My body was a battleground for many years.
A beast to be tamed. Something to be punished and shamed when it didn’t look the way I had been taught to think it should, when I couldn’t successfully tame the hunger and compulsion. Something to apologize for, to be overcome.
After my mom died when I was 19, I went on an intentional weight-loss journey, and I praised widely for it. It made me feel victorious and powerful and in control. I had done it the “healthy” way, too, or so I thought. So when I quickly gained back triple (then quadruple, then quintuple) what I had lost, I felt like a failure. I was deeply, deeply ashamed.
Being in my body felt like torture. I spent hours a day thinking about food, trying to control myself into compliance with what I thought I was supposed to be eating. I wanted to curl up and wither away every time I binged.
Somedays, the weight I had gained felt like something I couldn't imagine bearing any longer.
As a kid, I had spent hours a day moving my body just because it was fun. But after high school, exercise had become a “should”. A punishment for eating more than MyFitnessPal told me I should. My body resisted it more and more, until it began to feel impossible to get myself to go do anything active. Another example of my failed willpower, I thought.
I tried nearly everything to lose weight again. Nothing worked. I was desperate - surely something was wrong with me if I couldn’t make myself lose weight? I began to feel like a failure. I began to think of myself as a lazy, immoral person. I began daydreaming about being able to afford the most extreme methods of “fixing” this “problem”, like weight loss surgery. I knew I wasn't technically in the range that doctors started recommended it, but I couldn't imagine how else I could stop spinning out of control. I still spent hours a day thinking about food.

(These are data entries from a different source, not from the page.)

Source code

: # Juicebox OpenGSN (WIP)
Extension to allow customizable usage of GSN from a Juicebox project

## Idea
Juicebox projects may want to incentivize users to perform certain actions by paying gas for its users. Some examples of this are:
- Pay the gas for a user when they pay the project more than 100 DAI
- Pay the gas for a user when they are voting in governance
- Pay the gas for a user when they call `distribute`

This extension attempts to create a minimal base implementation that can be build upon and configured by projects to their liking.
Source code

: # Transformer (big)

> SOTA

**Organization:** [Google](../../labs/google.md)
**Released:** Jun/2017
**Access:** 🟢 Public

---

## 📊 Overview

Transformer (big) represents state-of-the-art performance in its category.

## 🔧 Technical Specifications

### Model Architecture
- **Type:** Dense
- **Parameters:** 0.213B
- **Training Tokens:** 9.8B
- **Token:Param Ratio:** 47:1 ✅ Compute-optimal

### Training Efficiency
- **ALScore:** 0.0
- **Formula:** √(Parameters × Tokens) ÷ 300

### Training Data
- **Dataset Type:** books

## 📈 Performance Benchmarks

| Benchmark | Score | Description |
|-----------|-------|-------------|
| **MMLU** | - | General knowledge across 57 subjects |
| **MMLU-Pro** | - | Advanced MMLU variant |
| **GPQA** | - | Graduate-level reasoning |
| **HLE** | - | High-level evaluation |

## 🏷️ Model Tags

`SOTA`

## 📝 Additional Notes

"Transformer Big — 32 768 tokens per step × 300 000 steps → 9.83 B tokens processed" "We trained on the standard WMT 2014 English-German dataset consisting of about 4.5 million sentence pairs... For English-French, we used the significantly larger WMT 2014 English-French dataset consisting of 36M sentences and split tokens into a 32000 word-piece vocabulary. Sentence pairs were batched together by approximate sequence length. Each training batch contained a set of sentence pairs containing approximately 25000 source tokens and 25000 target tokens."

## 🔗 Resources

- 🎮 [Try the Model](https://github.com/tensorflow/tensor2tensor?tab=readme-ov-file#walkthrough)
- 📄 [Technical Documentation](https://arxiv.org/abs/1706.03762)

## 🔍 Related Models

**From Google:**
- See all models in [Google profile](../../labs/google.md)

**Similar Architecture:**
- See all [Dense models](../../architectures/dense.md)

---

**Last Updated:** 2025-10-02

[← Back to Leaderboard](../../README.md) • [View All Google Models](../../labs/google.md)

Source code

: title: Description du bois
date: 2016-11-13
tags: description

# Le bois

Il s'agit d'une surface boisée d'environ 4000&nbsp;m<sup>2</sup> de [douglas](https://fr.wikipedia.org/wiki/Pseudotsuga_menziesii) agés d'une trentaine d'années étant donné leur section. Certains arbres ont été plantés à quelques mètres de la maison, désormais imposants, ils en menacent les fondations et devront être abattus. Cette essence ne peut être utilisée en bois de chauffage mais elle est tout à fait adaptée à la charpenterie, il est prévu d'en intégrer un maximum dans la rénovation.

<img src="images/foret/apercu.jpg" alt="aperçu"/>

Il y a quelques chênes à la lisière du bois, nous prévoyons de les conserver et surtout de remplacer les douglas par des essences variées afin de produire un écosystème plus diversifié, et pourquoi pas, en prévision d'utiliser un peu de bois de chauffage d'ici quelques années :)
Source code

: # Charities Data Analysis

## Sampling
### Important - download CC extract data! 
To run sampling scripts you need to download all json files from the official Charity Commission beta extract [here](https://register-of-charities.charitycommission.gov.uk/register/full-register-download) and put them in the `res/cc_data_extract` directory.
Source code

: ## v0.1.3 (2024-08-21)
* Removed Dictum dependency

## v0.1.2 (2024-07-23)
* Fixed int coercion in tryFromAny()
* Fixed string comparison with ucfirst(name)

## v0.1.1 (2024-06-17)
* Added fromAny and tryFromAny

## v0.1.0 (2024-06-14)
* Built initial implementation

I was endlessly knowledgeable about food, nutrition, exercise, and weight... and yet, I eventually got to a point where I couldn't even do the whole "healthy lifestyle change" (read: diet) for more than 3 meals without binging for days or weeks after.
I fought my body every single step of the way. And yet, each step felt harder than the last. I became more and more mentally, emotionally, and physically exhausted. It became almost impossible for me to do anything but binge, to get myself to move my body beyond what was required for whatever I had to do that day.
Failure. Lazy. No willpower. Not working hard enough. These thoughts spun around in my head daily, and rooted themselves into my being, colored everything I did.
But what I saw as a failure of willpower at the time, I've come to find, was actually my beautiful, resilient body protecting me from the harm I was unknowingly trying to cause.